Keith Richards, insieme a
Jagger, ha saputo vivere “oltre”, al di là di ogni bene e ogni
male, risputando addosso al mondo i suoi valori ordinari, borghesi,
perbenisti, con violenza e depravazione inaudita e allo stesso tempo
abbracciandone i feticci edonistici e mercantili con una
spregiudicatezza imparagonabile. Nessuno ha mai potuto competere coi
loro vertici e i loro abissi. Hanno umiliato i Guns and Roses quando
quelli erano all'apice (e non se ne sarebbero più ripresi), hanno
snobbato i Metallica, hanno saputo travolgere come una risacca
maligna il punk e Jagger pagava persino gli avvocati ai Sex Pistols,
proibendo a chiunque di divulgare quell'empito di curiosa umanità.
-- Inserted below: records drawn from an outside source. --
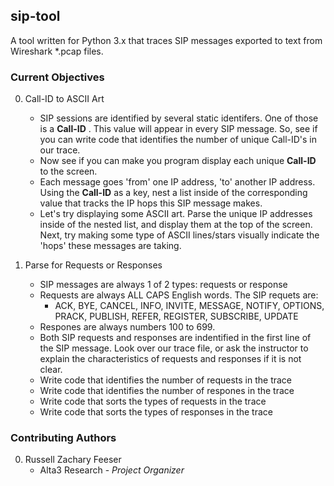 ## sip-tool
A tool written for Python 3.x that traces SIP messages exported to text from Wireshark *.pcap files.

### Current Objectives

0. Call-ID to ASCII Art

    - SIP sessions are identified by several static identifers. One of those is a **Call-ID** . This value will appear in every SIP message. So, see if you can write code that identifies the number of unique Call-ID's in our trace.
    - Now see if you can make you program display each unique **Call-ID** to the screen.
    - Each message goes 'from' one IP address, 'to' another IP address. Using the **Call-ID** as a key, nest a list inside of the corresponding value that tracks the IP hops this SIP message makes.
    - Let's try displaying some ASCII art. Parse the unique IP addresses inside of the nested list, and display them at the top of the screen. Next, try making some type of ASCII lines/stars visually indicate the 'hops' these messages are taking. 

0. Parse for Requests or Responses

    - SIP messages are always 1 of 2 types: requests or response
    - Requests are always ALL CAPS English words. The SIP requets are:
      - ACK, BYE, CANCEL, INFO, INVITE, MESSAGE, NOTIFY, OPTIONS, PRACK, PUBLISH, REFER, REGISTER, SUBSCRIBE, UPDATE
    - Respones are always numbers 100 to 699.
    - Both SIP requests and responses are indentified in the first line of the SIP message. Look over our trace file, or ask the instructor to explain the characteristics of requests and responses if it is not clear.
    - Write code that identifies the number of requests in the trace
    - Write code that identifies the number of respones in the trace
    - Write code that sorts the types of requests in the trace
    - Write code that sorts the types of responses in the trace

### Contributing Authors

0. Russell Zachary Feeser
    - Alta3 Research - *Project Organizer*
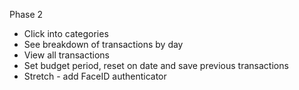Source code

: Phase 2
  - Click into categories
  - See breakdown of transactions by day
  - View all transactions
  - Set budget period, reset on date and save previous transactions
  - Stretch - add FaceID authenticator
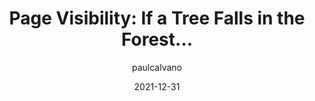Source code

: ---
author: paulcalvano
date: 2021-12-31
permalink: false
publisher: perfplanet
tags:
  - performance
  - web-vitals
  - user-experience
target_url: https://calendar.perfplanet.com/2021/page-visibility-if-a-tree-falls-in-the-forest/
title: "Page Visibility: If a Tree Falls in the Forest…"
---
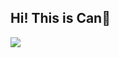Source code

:<div>
    <h2>
    	Hi! This is Can🍊
    </h2>
    <div>
        <a href="https://github.com/VanCoghChan">
    	<img src="https://komarev.com/ghpvc/?username=VanCoghChan&style=for-the-badge&color=99cc33">
    </div>
</div>

<br>

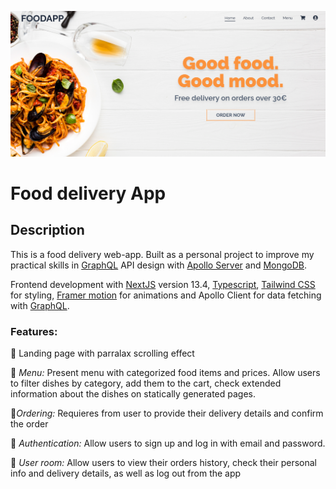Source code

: ![Banner](https://github.com/AlinaDorosh-dev/Food_delivery_App/blob/main/frontend/public/images/Screenshot.png)

# Food delivery App

## **Description**

This is a food delivery web-app. Built as a personal project to improve my practical skills in [GraphQL](https://graphql.org/) API design with [Apollo Server](https://www.apollographql.com/) and [MongoDB](https://www.mongodb.com/).

Frontend development with
[NextJS](https://nextjs.org/) version 13.4,
[Typescript](https://www.typescriptlang.org/),
[Tailwind CSS](https://tailwindcss.com/) for styling, [Framer motion](https://www.framer.com/motion/) for animations and Apollo Client for data fetching with [GraphQL](https://graphql.org/).

### Features:

:large_orange_diamond: Landing page with parralax scrolling effect

:large_orange_diamond: *Menu:* Present menu with categorized food items and
            prices. Allow users to filter dishes by category, add them to the cart, check extended information about the dishes on statically generated pages.

:large_orange_diamond:*Ordering:* Requieres from  user to provide their delivery details and confirm the order          

      

:large_orange_diamond:    *Authentication:* Allow users to sign up and log in with email and
            password.  

:large_orange_diamond:   *User room:* Allow users to view their orders history, check their personal info and delivery details, as well as log out from the app              

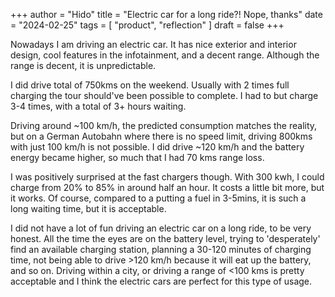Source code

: +++
author = "Hido"
title = "Electric car for a long ride?! Nope, thanks"
date = "2024-02-25"
tags = [
  "product",
  "reflection"
]
draft = false
+++

Nowadays I am driving an electric car. It has nice exterior and interior design, cool features in the infotainment, and a decent range. Although the range is decent, it is unpredictable. 

I did drive total of 750kms on the weekend. Usually with 2 times full charging the tour should've been possible to complete. I had to but charge 3-4 times, with a total of 3+ hours waiting. 

Driving around ~100 km/h, the predicted consumption matches the reality, but on a German Autobahn where there is no speed limit, driving 800kms with just 100 km/h is not possible. I did drive ~120 km/h and the battery energy became higher, so much that I had 70 kms range loss. 

I was positively surprised at the fast chargers though. With 300 kwh, I could charge from 20% to 85% in around half an hour. It costs a little bit more, but it works. Of course, compared to a putting a fuel in 3-5mins, it is such a long waiting time, but it is acceptable. 

I did not have a lot of fun driving an electric car on a long ride, to be very honest. All the time the eyes are on the battery level, trying to 'desperately' find an available charging station, planning a 30-120 minutes of charging time, not being able to drive >120 km/h because it will eat up the battery, and so on. Driving within a city, or driving a range of <100 kms is pretty acceptable and I think the electric cars are perfect for this type of usage.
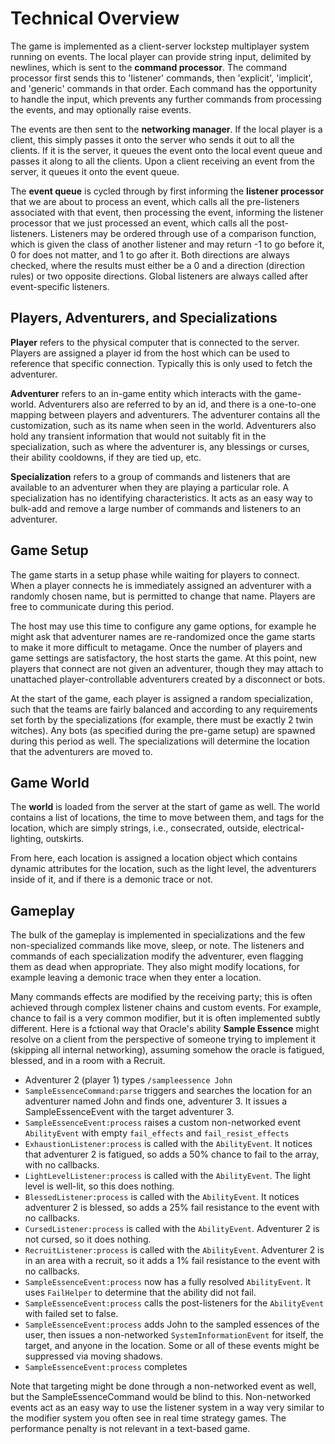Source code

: # Technical Overview

The game is implemented as a client-server lockstep multiplayer system running
on events. The local player can provide string input, delimited by newlines,
which is sent to the **command processor**. The command processor first sends this
to 'listener' commands, then 'explicit', 'implicit', and 'generic' commands in that order.
Each command has the opportunity to handle the input, which prevents any further
commands from processing the events, and may optionally raise events.

The events are then sent to the **networking manager**. If the local player is a client,
this simply passes it onto the server who sends it out to all the clients. If it
is the server, it queues the event onto the local event queue and passes it along
to all the clients. Upon a client receiving an event from the server, it queues
it onto the event queue.

The **event queue** is cycled through by first informing the **listener processor**
that we are about to process an event, which calls all the pre-listeners
associated with that event, then processing the event, informing the listener
processor that we just processed an event, which calls all the post-listeners.
Listeners may be ordered through use of a comparison function, which is given
the class of another listener and may return -1 to go before it, 0 for does
not matter, and 1 to go after it. Both directions are always checked, where
the results must either be a 0 and a direction (direction rules) or two
opposite directions. Global listeners are always called after event-specific
listeners.

## Players, Adventurers, and Specializations

**Player** refers to the physical computer that is connected to the server.
Players are assigned a player id from the host which can be used to reference
that specific connection. Typically this is only used to fetch the adventurer.

**Adventurer** refers to an in-game entity which interacts with the game-world.
Adventurers also are referred to by an id, and there is a one-to-one mapping
between players and adventurers. The adventurer contains all the customization,
such as its name when seen in the world. Adventurers also hold any transient
information that would not suitably fit in the specialization, such as where
the adventurer is, any blessings or curses, their ability cooldowns, if they
are tied up, etc.

**Specialization** refers to a group of commands and listeners that are
available to an adventurer when they are playing a particular role. A specialization
has no identifying characteristics. It acts as an easy way to bulk-add and
remove a large number of commands and listeners to an adventurer.

## Game Setup

The game starts in a setup phase while waiting for players to connect. When
a player connects he is immediately assigned an adventurer with a randomly
chosen name, but is permitted to change that name. Players are free to
communicate during this period.

The host may use this time to configure any game options, for example he might
ask that adventurer names are re-randomized once the game starts to make it more
difficult to metagame. Once the number of players and game settings are satisfactory,
the host starts the game. At this point, new players that connect are not given
an adventurer, though they may attach to unattached player-controllable adventurers
created by a disconnect or bots.

At the start of the game, each player is assigned a random specialization, such
that the teams are fairly balanced and according to any requirements set forth
by the specializations (for example, there must be exactly 2 twin witches). Any
bots (as specified during the pre-game setup) are spawned during this period as
well. The specializations will determine the location that the adventurers
are moved to.

## Game World

The **world** is loaded from the server at the start of game as well. The world
contains a list of locations, the time to move between them, and tags for the
location, which are simply strings, i.e., consecrated, outside, electrical-lighting,
outskirts.

From here, each location is assigned a location object which contains dynamic
attributes for the location, such as the light level, the adventurers inside
of it, and if there is a demonic trace or not.

## Gameplay

The bulk of the gameplay is implemented in specializations and the few
non-specialized commands like move, sleep, or note. The listeners and commands
of each specialization modify the adventurer, even flagging them as dead when
appropriate. They also might modify locations, for example leaving a demonic
trace when they enter a location.

Many commands effects are modified by the receiving party; this is often achieved
through complex listener chains and custom events. For example, chance to fail
is a very common modifier, but it is often implemented subtly different. Here
is a fctional way that Oracle's ability **Sample Essence** might resolve on a client
from the perspective of someone trying to implement it (skipping all internal
networking), assuming somehow the oracle is fatigued, blessed, and in a room
with a Recruit.

- Adventurer 2 (player 1) types `/sampleessence John`
- `SampleEssenceCommand:parse` triggers and searches the location for an
adventurer named John and finds one, adventurer 3. It issues a SampleEssenceEvent with the target adventurer 3.
- `SampleEssenceEvent:process` raises a custom non-networked event `AbilityEvent` with empty `fail_effects` and `fail_resist_effects`
- `ExhaustionListener:process` is called with the `AbilityEvent`. It notices that adventurer 2
is fatigued, so adds a 50% chance to fail to the array, with no callbacks.
- `LightLevelListener:process` is called with the `AbilityEvent`. The light level is well-lit,
so this does nothing.
- `BlessedListener:process` is called with the `AbilityEvent`. It notices adventurer 2 is
blessed, so adds a 25% fail resistance to the event with no callbacks.
- `CursedListener:process` is called with the `AbilityEvent`. Adventurer 2 is not cursed, so
it does nothing.
- `RecruitListener:process` is called with the `AbilityEvent`. Adventurer 2 is in an area with
a recruit, so it adds a 1% fail resistance to the event with no callbacks.
- `SampleEssenceEvent:process` now has a fully resolved `AbilityEvent`. It uses
`FailHelper` to determine that the ability did not fail.
- `SampleEssenceEvent:process` calls the post-listeners for the `AbilityEvent`
 with failed set to false.
- `SampleEssenceEvent:process` adds John to the sampled essences of the user, then
issues a non-networked `SystemInformationEvent` for itself, the target, and anyone
in the location. Some or all of these events might be suppressed via moving shadows.
- `SampleEssenceEvent:process` completes

Note that targeting might be done through a non-networked event as well, but
the SampleEssenceCommand would be blind to this. Non-networked events act as
an easy way to use the listener system in a way very similar to the modifier
system you often see in real time strategy games. The performance penalty is
not relevant in a text-based game.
Hanno seminato dietro sé cimiteri di uomini e di artisti.
Quanto a Keith, è
impossibile racchiudere la parabola delle sue nefandezze. Basti dire
che, quando si lasciò scappare che aveva fiutato un po' di ceneri
del padre, tutti gli credettero; quando fu indotto a smentirsi, non
gli prestò fede nessuno.
È strano. Ma anche per
questa strada lastricata di decessi, infamie, lussurie, si può
arrivare a far felice il mondo. Che sarebbe un posto diverso, più
vuoto, più tetro se non avesse avuto un Keith Richards a mettergli
paura. A lungo. Perché Keith tra gli anni Sessanta e gli Ottanta era
un po' diverso dal reduce di guerra che ti sorride adesso,
malinconico e fiero. Era un'entità strana, passava come una
salamandra (tramite Anita Pallenberg) fra le più sfrenate e
debosciate tendenze culturali e artistiche, si favoleggiava avesse
due fegati e perfino l'allora cardinale Ratzinger si mormorava ne
fosse sconcertato. “Mi piaceva spararmi una pera di eroina e uscire
a giocare a tennis con Jagger: lo battevo regolarmente”. Un modo
contorto di spremere arte, ma ancora oggi non c'è praticamente serie
televisiva che non attinga generosamente alle musiche dei Rolling
Stones. Così drammatiche, così cinematografiche, così adatte ad
infilzare l'aspetto più crudo della vita, il bello che c'è nello
squallore, la sua disperata vitalità, la sua inguaribile,
incorreggibile voglia di esistere. Keith non ha mai voluto morire
davvero, fu la fame di vita a portarlo fin qui.
Settanta “and
counting”, e andare avanti. Sempre. Verso un altro tour fra
l'Australia, l'Oceania, l'estremo Oriente (e figurarsi se mancherà
l'Europa). Appena un anno fa, pareva che la Fenice Keith non fosse
più in grado di reggere una chitarra a tracolla. Forse non sarà
stato il migliore, ma nessuno è stato come lui.